Since i bought an automatic fisherman ive been working on a version that will accept longer rods. Using the comercial model as a reference and came up with this. It works good but im still finetuning it. I engineered the trigger mechanisim out of bits and pieces of stuff i had in the garage.


----------



## yonderfishin (Apr 9, 2006)

posted using Outdoor Hub Campfire


----------



## yonderfishin (Apr 9, 2006)

posted using Outdoor Hub Campfire


----------



## fish master (Dec 24, 2005)

can you post a demenstration video?


----------



## yonderfishin (Apr 9, 2006)

fish master said:


> can you post a demenstration video?




Im working on it. The only way i know how to do that is upload it to youtube and post the link in here but my youtube account is messed up right now due to some recent changes they made to the site , so i have to figure another way.


----------



## McMish (Mar 23, 2009)

yonderfishin said:


> Im working on it. The only way i know how to do that is upload it to youtube and post the link in here .


you can imbed the video into the post, if you figure out your account


----------



## yonderfishin (Apr 9, 2006)

http://m.youtube.com/#/watch?v=9SbNHvF-D_Q



Hopefully this works. Heres a simple demonstration , not a good video but shows it function.


----------



## ErieRider (Mar 23, 2010)

would this be for hard or soft water??? Or like for something fishing on a dock??


----------



## yonderfishin (Apr 9, 2006)

ErieRider said:


> would this be for hard or soft water??? Or like for something fishing on a dock??

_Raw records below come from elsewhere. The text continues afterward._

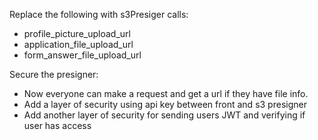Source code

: Replace the following with s3Presiger calls:

- profile_picture_upload_url
- application_file_upload_url
- form_answer_file_upload_url

Secure the presigner:

- Now everyone can make a request and get a url if they have file info.
- Add a layer of security using api key between front and s3 presigner
- Add another layer of security for sending users JWT and verifying if user has access
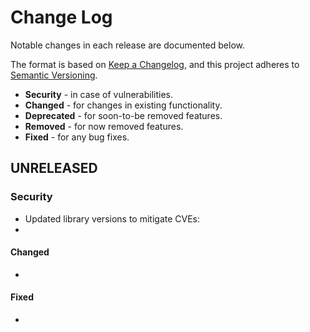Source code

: # Change Log

Notable changes in each release are documented below.

The format is based on [Keep a Changelog](https://keepachangelog.com/en/1.0.0/),
and this project adheres to [Semantic Versioning](https://semver.org/spec/v2.0.0.html).

* **Security**   - in case of vulnerabilities.
* **Changed**    - for changes in existing functionality.
* **Deprecated** - for soon-to-be removed features.
* **Removed**    - for now removed features.
* **Fixed**      - for any bug fixes.

## UNRELEASED

### Security

- Updated library versions to mitigate CVEs:
 -

#### Changed

- 

#### Fixed

-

Hard water. You place it at the hole. Works exactly like the automatic fisherman but i can use a longer rod with this for steelhead if i want. The main drawback with the automatic fisherman is you can only use up to like a 33 inch rod or something like that , with this i can go bigger. I can still scale this one down pretty easily to use short rods if i want. Works like a tip up , but sets the hook and lets you fight the fish on a fishing rod.


----------



## Shortdrift (Apr 5, 2004)

It isn't the Video, it is the computer operator. If I could bring it up and view it , anyone should be able to.


----------



## yonderfishin (Apr 9, 2006)

I uploaded the video from a mobile app , now looking at it from a desktop it is kinda difficult


----------



## Big Chief (Dec 16, 2005)

Video works. Looks like a auto fisherman to me!


Outdoor Hub mobile, the outdoor information engine


----------



## ErieRider (Mar 23, 2010)

I have an auto fishermen myself. Just was not sure what your planned use was

posted using Outdoor Hub Campfire


----------